• WORK REQUIRED
Would you return every entry below exactly as written, without its images?

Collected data
────
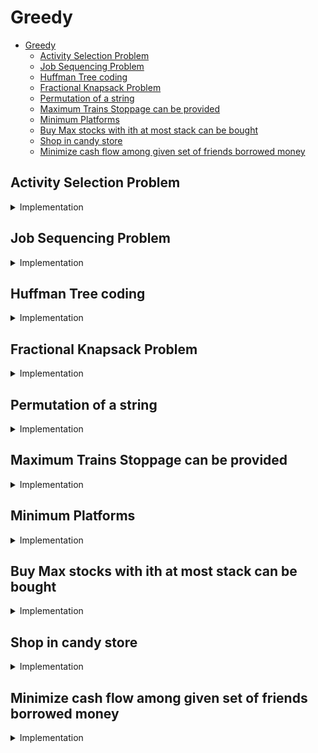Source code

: # Greedy

- [Greedy](#greedy)
  - [Activity Selection Problem](#activity-selection-problem)
  - [Job Sequencing Problem](#job-sequencing-problem)
  - [Huffman Tree coding](#huffman-tree-coding)
  - [Fractional Knapsack Problem](#fractional-knapsack-problem)
  - [Permutation of a string](#permutation-of-a-string)
  - [Maximum Trains Stoppage can be provided](#maximum-trains-stoppage-can-be-provided)
  - [Minimum Platforms](#minimum-platforms)
  - [Buy Max stocks with ith at most stack can be bought](#buy-max-stocks-with-ith-at-most-stack-can-be-bought)
  - [Shop in candy store](#shop-in-candy-store)
  - [Minimize cash flow among given set of friends borrowed money](#minimize-cash-flow-among-given-set-of-friends-borrowed-money)

## Activity Selection Problem

<details>

  <summary>Implementation</summary>

> There is one meeting room in a firm. There are N meetings in the form of (**S[i]**, **F[i]**) where **S[i]** is start time of meeting i and **F[i]** is finish time of meeting i.
> What is the **maximum** number of meetings that can be accommodated in the meeting room when only one meeting can be held in the meeting room at a particular time? Also not start time of one chosen meeting can't be equal to the end time of the other chosen meeting.

- Some standard algorithms that are Greedy algorithms

  1. **Krushkal's Minimum Spanning Tree (MST)**
  2. **Prim's Minimum Spanning Tree**
  3. **Dijkstra's Shortest Path**
  4. **Huffman Coding**

- The greedy choice is to always pick the next activity whose finish time is least among the remaining activities and the start time is more than the finish time of the previously selected activity
- Sort the activities according to their finishing time
- Select the first activity from the sorted array and print it
- Do the following for the remaining activities in the sorted array.
  - If the start time of this activity is greater than or equal to the finish time of previously selected activity then select this activity and print it.

</details>

## Job Sequencing Problem

<details>

  <summary>Implementation</summary>

- sort the jobs based on the non-decreasing profit
- iterate through the jobs and for each job find the farthest time, you could do the job
- do the job there
- Time Complexity is, $O(n*m)$
- Space Complexity is, $O(m)$

</details>

## Huffman Tree coding

<details>

  <summary>Implementation</summary>

- use priority queue, heap to store the node values with their frequencies
- extract top two nodes and make a frequency root node
- assign left child to the node having small frequency value
- assign right child to the node having big frequency value
- Time Complexity is, $O(nlogn)$
- Space Complexity is, $O(n)$

</details>

## Fractional Knapsack Problem

<details>

  <summary>Implementation</summary>

- find the profit/weight and sort them
- find the total profit under the weight
- Time Complexity is, $O(nlogn)$
- Space Complexity is, $O(1)$

</details>

## Permutation of a string

<details>

  <summary>Implementation</summary>

- iterate through the characters
- replace it with first characters
- call permutation on the remaining characters
- recur
- Time Complexity is, $O(n^n)$
- Space Complexity is, $O(n)$

</details>

## Maximum Trains Stoppage can be provided

<details>

  <summary>Implementation</summary>

- sort the trains wrt the departure time
- check if the platforms are available
- fill that platform, increase train count
- clear the platform if time it is allowed to do so
- Time Complexity is, $O(nlogn)$
- Space Complexity is, $O(1)$

</details>

## Minimum Platforms

<details>

  <summary>Implementation</summary>

- sort the arrival time and departure time
- iterate through both the array, and check
- if arrival[i] <= departure[j], max++, result = maximum(max, result), else max--
- Time Complexity is, $O(nlogn)$
- Space Complexity is, $O(1)$

</details>

## Buy Max stocks with ith at most stack can be bought

<details>

  <summary>Implementation</summary>

- sort the array first by less stock price then by more day
- traverse and find the max stocks that can be bought
- Time Complexity is, $O(nlogn)$
- Space Complexity is, $O(1)$

</details>

## Shop in candy store

<details>

  <summary>Implementation</summary>

- sort the prices of candies in non-decreasing order
- select the lowest price candy
- select k candies from the right side
- buy the remaining ones with money
- return total money
- Time Complexity is, $O(nlogn)$
- Space Complexity is, $O(1)$

</details>

## Minimize cash flow among given set of friends borrowed money

<details>

  <summary>Implementation</summary>

- find the total negative or positive cash flow for each friend
- sort the array
- left = array[0], right = array[-1]
- while left != right:
- if min(abs(left), abs(right)) = left, friend[left] pays left amount to friend[right], left += 1
- if min(abs(left), abs(right)) = right, frient[left] pays right amount to friend[right], right -= 1
- Time Complexity is, $O(n^2)$
- Space Complexity is, $O(n)$

</details>
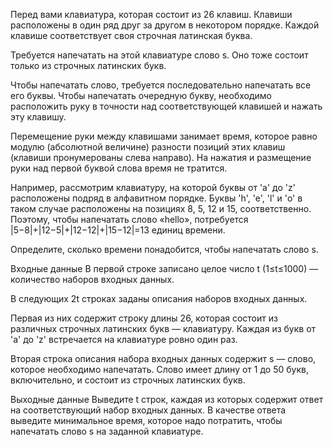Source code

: Перед вами клавиатура, которая состоит из 26 клавиш. Клавиши расположены в один ряд друг за другом в некотором порядке. Каждой клавише соответствует своя строчная латинская буква.

Требуется напечатать на этой клавиатуре слово s. Оно тоже состоит только из строчных латинских букв.

Чтобы напечатать слово, требуется последовательно напечатать все его буквы. Чтобы напечатать очередную букву, необходимо расположить руку в точности над соответствующей клавишей и нажать эту клавишу.

Перемещение руки между клавишами занимает время, которое равно модулю (абсолютной величине) разности позиций этих клавиш (клавиши пронумерованы слева направо). На нажатия и размещение руки над первой буквой слова время не тратится.

Например, рассмотрим клавиатуру, на которой буквы от 'a' до 'z' расположены подряд в алфавитном порядке. Буквы 'h', 'e', 'l' и 'o' в таком случае расположены на позициях 8, 5, 12 и 15, соответственно. Поэтому, чтобы напечатать слово «hello», потребуется |5−8|+|12−5|+|12−12|+|15−12|=13 единиц времени.

Определите, сколько времени понадобится, чтобы напечатать слово s.

Входные данные
В первой строке записано целое число t (1≤t≤1000) — количество наборов входных данных.

В следующих 2t строках заданы описания наборов входных данных.

Первая из них содержит строку длины 26, которая состоит из различных строчных латинских букв — клавиатуру. Каждая из букв от 'a' до 'z' встречается на клавиатуре ровно один раз.

Вторая строка описания набора входных данных содержит s — слово, которое необходимо напечатать. Слово имеет длину от 1 до 50 букв, включительно, и состоит из строчных латинских букв.

Выходные данные
Выведите t строк, каждая из которых содержит ответ на соответствующий набор входных данных. В качестве ответа выведите минимальное время, которое надо потратить, чтобы напечатать слово s на заданной клавиатуре.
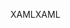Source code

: <span data-ttu-id="9df82-101">XAML</span><span class="sxs-lookup"><span data-stu-id="9df82-101">XAML</span></span>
────
• YOUR RESPONSE
Source code

: # Greedy

- [Greedy](#greedy)
  - [Activity Selection Problem](#activity-selection-problem)
  - [Job Sequencing Problem](#job-sequencing-problem)
  - [Huffman Tree coding](#huffman-tree-coding)
  - [Fractional Knapsack Problem](#fractional-knapsack-problem)
  - [Permutation of a string](#permutation-of-a-string)
  - [Maximum Trains Stoppage can be provided](#maximum-trains-stoppage-can-be-provided)
  - [Minimum Platforms](#minimum-platforms)
  - [Buy Max stocks with ith at most stack can be bought](#buy-max-stocks-with-ith-at-most-stack-can-be-bought)
  - [Shop in candy store](#shop-in-candy-store)
  - [Minimize cash flow among given set of friends borrowed money](#minimize-cash-flow-among-given-set-of-friends-borrowed-money)

## Activity Selection Problem

<details>

  <summary>Implementation</summary>

> There is one meeting room in a firm. There are N meetings in the form of (**S[i]**, **F[i]**) where **S[i]** is start time of meeting i and **F[i]** is finish time of meeting i.
> What is the **maximum** number of meetings that can be accommodated in the meeting room when only one meeting can be held in the meeting room at a particular time? Also not start time of one chosen meeting can't be equal to the end time of the other chosen meeting.

- Some standard algorithms that are Greedy algorithms

  1. **Krushkal's Minimum Spanning Tree (MST)**
  2. **Prim's Minimum Spanning Tree**
  3. **Dijkstra's Shortest Path**
  4. **Huffman Coding**

- The greedy choice is to always pick the next activity whose finish time is least among the remaining activities and the start time is more than the finish time of the previously selected activity
- Sort the activities according to their finishing time
- Select the first activity from the sorted array and print it
- Do the following for the remaining activities in the sorted array.
  - If the start time of this activity is greater than or equal to the finish time of previously selected activity then select this activity and print it.

</details>

## Job Sequencing Problem

<details>

  <summary>Implementation</summary>

- sort the jobs based on the non-decreasing profit
- iterate through the jobs and for each job find the farthest time, you could do the job
- do the job there
- Time Complexity is, $O(n*m)$
- Space Complexity is, $O(m)$

</details>

## Huffman Tree coding

<details>

  <summary>Implementation</summary>

- use priority queue, heap to store the node values with their frequencies
- extract top two nodes and make a frequency root node
- assign left child to the node having small frequency value
- assign right child to the node having big frequency value
- Time Complexity is, $O(nlogn)$
- Space Complexity is, $O(n)$

</details>

## Fractional Knapsack Problem

<details>

  <summary>Implementation</summary>

- find the profit/weight and sort them
- find the total profit under the weight
- Time Complexity is, $O(nlogn)$
- Space Complexity is, $O(1)$

</details>

## Permutation of a string

<details>

  <summary>Implementation</summary>

- iterate through the characters
- replace it with first characters
- call permutation on the remaining characters
- recur
- Time Complexity is, $O(n^n)$
- Space Complexity is, $O(n)$

</details>

## Maximum Trains Stoppage can be provided

<details>

  <summary>Implementation</summary>

- sort the trains wrt the departure time
- check if the platforms are available
- fill that platform, increase train count
- clear the platform if time it is allowed to do so
- Time Complexity is, $O(nlogn)$
- Space Complexity is, $O(1)$

</details>

## Minimum Platforms

<details>

  <summary>Implementation</summary>

- sort the arrival time and departure time
- iterate through both the array, and check
- if arrival[i] <= departure[j], max++, result = maximum(max, result), else max--
- Time Complexity is, $O(nlogn)$
- Space Complexity is, $O(1)$

</details>

## Buy Max stocks with ith at most stack can be bought

<details>

  <summary>Implementation</summary>

- sort the array first by less stock price then by more day
- traverse and find the max stocks that can be bought
- Time Complexity is, $O(nlogn)$
- Space Complexity is, $O(1)$

</details>

## Shop in candy store

<details>

  <summary>Implementation</summary>

- sort the prices of candies in non-decreasing order
- select the lowest price candy
- select k candies from the right side
- buy the remaining ones with money
- return total money
- Time Complexity is, $O(nlogn)$
- Space Complexity is, $O(1)$

</details>

## Minimize cash flow among given set of friends borrowed money

<details>

  <summary>Implementation</summary>

- find the total negative or positive cash flow for each friend
- sort the array
- left = array[0], right = array[-1]
- while left != right:
- if min(abs(left), abs(right)) = left, friend[left] pays left amount to friend[right], left += 1
- if min(abs(left), abs(right)) = right, frient[left] pays right amount to friend[right], right -= 1
- Time Complexity is, $O(n^2)$
- Space Complexity is, $O(n)$

</details>
Source code

: Перед вами клавиатура, которая состоит из 26 клавиш. Клавиши расположены в один ряд друг за другом в некотором порядке. Каждой клавише соответствует своя строчная латинская буква.

Требуется напечатать на этой клавиатуре слово s. Оно тоже состоит только из строчных латинских букв.

Чтобы напечатать слово, требуется последовательно напечатать все его буквы. Чтобы напечатать очередную букву, необходимо расположить руку в точности над соответствующей клавишей и нажать эту клавишу.

Перемещение руки между клавишами занимает время, которое равно модулю (абсолютной величине) разности позиций этих клавиш (клавиши пронумерованы слева направо). На нажатия и размещение руки над первой буквой слова время не тратится.

Например, рассмотрим клавиатуру, на которой буквы от 'a' до 'z' расположены подряд в алфавитном порядке. Буквы 'h', 'e', 'l' и 'o' в таком случае расположены на позициях 8, 5, 12 и 15, соответственно. Поэтому, чтобы напечатать слово «hello», потребуется |5−8|+|12−5|+|12−12|+|15−12|=13 единиц времени.

Определите, сколько времени понадобится, чтобы напечатать слово s.

Входные данные
В первой строке записано целое число t (1≤t≤1000) — количество наборов входных данных.

В следующих 2t строках заданы описания наборов входных данных.

Первая из них содержит строку длины 26, которая состоит из различных строчных латинских букв — клавиатуру. Каждая из букв от 'a' до 'z' встречается на клавиатуре ровно один раз.

Вторая строка описания набора входных данных содержит s — слово, которое необходимо напечатать. Слово имеет длину от 1 до 50 букв, включительно, и состоит из строчных латинских букв.

Выходные данные
Выведите t строк, каждая из которых содержит ответ на соответствующий набор входных данных. В качестве ответа выведите минимальное время, которое надо потратить, чтобы напечатать слово s на заданной клавиатуре.
Source code

: <span data-ttu-id="9df82-101">XAML</span><span class="sxs-lookup"><span data-stu-id="9df82-101">XAML</span></span>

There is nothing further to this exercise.